To Whom It May Concern:

In reply to the letter dated October 19, 1998 from the State of Wisconsin Investment Board ("SWIB"), we have the following statements relating to Paragraphs I, II and III of my letter of October 1, 1998. With respect to our statements in Paragraphs 3, 4 and 5 below, we have consulted with GDC's Delaware counsel whose advice was submitted with our letter of October 1, 1998. We also stand by our position on Paragraph IV concerning Rule 14a-8(i)(3).

1. The proposal of SWIB is as set forth in SWIB's letter of October 19, 1998 which was submitted with our October 1, 1998 letter. The inadvertent typo in the word "prior" would be apparent by reference to this proposal.

2. Nothing SWIB states in its most recent letters including a letter of September 9, 1998 attached as an exhibit, should justify the Commission to change its position since, as recently as May 1, 1998, it rejected SWIB's argument in the Shiva proposal by SWIB.

3. SWIB is wrong to conclude that the by-law proposal is proper under Delaware law simply because other Delaware corporations may not have objected to it on the basis of Rule 14a-8(i)(1). Furthermore, the citation by SWIB's Delaware counsel to a bench ruling of the Chancery Court in SWIB v. Cardiothoracic Systems, Inc., Del. Ch., C.A. No. 16361, Chandler, Ch. (June 15, 1998) provides no precedent for SWIB's position. That case was a summary proceeding in which SWIB sought to inspect corporate books and records. We are advised that the parties never briefed or argued the validity of a by-law proposal restricting repricing of options. Moreover, even the portions of the transcript contained in SWIB's submission of October 19th indicate only that the Court considered whether the examination of the corporate records to determine the economic effects of repricing options for purposes of communicating with other stockholders, was a proper purpose. GDC does not contend that stockholders lack power to amend GDC's Certificate of Incorporation to address the issuance of options.

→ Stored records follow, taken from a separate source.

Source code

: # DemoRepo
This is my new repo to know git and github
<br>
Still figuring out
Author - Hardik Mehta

4. The argument of SWIB's Delaware counsel that Delaware General Corporation Law ("DGCL") Section 157 does not apply to a repriced option also fails. Subject to the certificate of incorporation, Section 157 vests the board of directors with the authority to establish the terms of an option, including the price at which any option shares may be purchased upon exercise of any such right or option. 8 Del. C. § 157. SWIB's purported exception for "repriced" options is not a distinction made by statute. Nor is it a distinction that comports with GDC's procedure of offering to cancel existing options and replace them with new options having different terms.

5. Contrary to SWIB's contention, Section 153 of the DGCL is directly relevant to the question whether SWIB's proposed by-law is valid. Section 153 of the DGCL addresses the determination of the price at which shares of the stock of a Delaware corporation may be issued. It provides (with respect both to shares with, and shares without, par value) that shares may be issued for such consideration as is "determined from time to time by the board of directors, or by the stockholders if the certificate of incorporation so provides." 8 Del.C. § 153(a),(b) (emphasis added).

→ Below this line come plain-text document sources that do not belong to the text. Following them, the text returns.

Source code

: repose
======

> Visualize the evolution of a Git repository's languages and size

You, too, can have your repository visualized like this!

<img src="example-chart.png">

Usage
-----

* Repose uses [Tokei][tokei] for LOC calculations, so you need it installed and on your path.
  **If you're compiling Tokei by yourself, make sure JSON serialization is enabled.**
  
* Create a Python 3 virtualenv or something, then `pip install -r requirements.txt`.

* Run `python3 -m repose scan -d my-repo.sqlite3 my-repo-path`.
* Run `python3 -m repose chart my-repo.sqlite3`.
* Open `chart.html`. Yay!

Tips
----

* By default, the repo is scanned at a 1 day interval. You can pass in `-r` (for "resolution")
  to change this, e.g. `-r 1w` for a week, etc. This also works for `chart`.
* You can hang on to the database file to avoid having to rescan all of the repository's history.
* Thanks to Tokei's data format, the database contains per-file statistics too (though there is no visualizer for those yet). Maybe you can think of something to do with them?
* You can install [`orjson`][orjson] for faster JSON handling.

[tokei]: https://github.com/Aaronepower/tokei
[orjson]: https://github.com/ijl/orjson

Section 153 of the DGCL by its terms covers all issuances of stock by a Delaware corporation; it does not "carve out" issuances of stock upon the exercise of options. In addressing the manner of fixing the consideration for the issuance of shares pursuant to options, Section 157 is consistent with the overarching framework established by Section 153: "[t]he terms upon which, including...with the price or prices at which any such shares may be purchased from the corporation upon the exercise of any...option, shall be such as shall be stated in the, certificate of incorporation, or in a resolution adopted by the board of directors...," 8 Del. C. § 157 (emphasis added).

SWIB's proposed by-law would govern the determination of the price for the purchase of shares of GDC's stock pursuant to options issued by GDC. It would mandate stockholder intrusion on a decision (the establishment of the consideration for the issuance of shares) that is reserved by the DGCL to the board. As such, the proposed by-law would be inconsistent with Sections 109, 141(a), 153, and 157 of the DGCL.

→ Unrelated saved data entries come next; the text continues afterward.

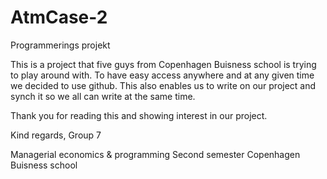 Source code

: AtmCase-2
=========

Programmerings projekt

This is a project that five guys from Copenhagen Buisness school is trying to play around with. 
To have easy access anywhere and at any given time we decided to use github. 
This also enables us to write on our project and synch it so we all can write at the same time.

Thank you for reading this and showing interest in our project.

Kind regards, 
Group 7

Managerial economics & programming
Second semester
Copenhagen Buisness school

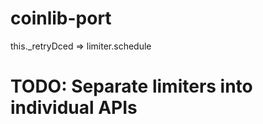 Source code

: # coinlib-port

this._retryDced => limiter.schedule

# TODO: Separate limiters into individual APIs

6. Finally, we understand that the FASB has not issued a rule but only is considering a current proposal on option repricing. In any event, the effect of a FASB rule would still be an accounting or compensation matter, not a corporate governance matter.

Sincerely,

GERALD GORDON

GG:ej

cc: Mr. Charles P. Johnson (GDC)

Kurt N. Schact, Esq.(SWIB) (Via telecopy and Airborne)

[LETTER OF INQUIRY 3]

October 19, 1998

Securities and Exchange Commission

Division of Corporate Finance

450 Fifth street N.W.

Washington, D.C. 20549

Re: Shareholder Proposal Submitted by the State of Wisconsin Investment Board (SWIB) to General DataComm

Attention: Office of Chief Counsel

Division of Corporation Finance

Ladies and Gentlemen:

We are writing in regard to our proposal (the "SWIB Proposal") submitted under Rule 14a-8 of the Securities Exchange Act of 1934 to General DataComm Industries (GDC) on September 2, 1998 (Exhibit A). This responds to Gerald Gordon's letter of October 1, 1998 (Exhibit B) seeking SEC staff concurrence for the exclusion of the SWIB Proposal from GDC proxy materials for its 1999 annual meeting.

Background. The SWIB Proposal would amend GDC's by-laws to restrict repricing of stock options below the strike price set on the original date of grant, without prior approval of GDC stockholders. This is referred to as option repricing or the repricing of "underwater" options. GDC argues that the SWIB Proposal may be excluded from GDC's proxy statement on several grounds. SWIB addresses those arguments in the order presented in Mr. Gordon's letter.

I. The Shareholder Proposal

GDC has incorrectly stated the SWIB Proposal. The SWIB Proposal states as follows: "Option Repricing: The Company shall not reprice any stock options already issued and outstanding to a lower strike price at any time during the term of such option without the prior approval of shareholders. SWIB agrees there is no prohibition on repricing currently in place at GDC.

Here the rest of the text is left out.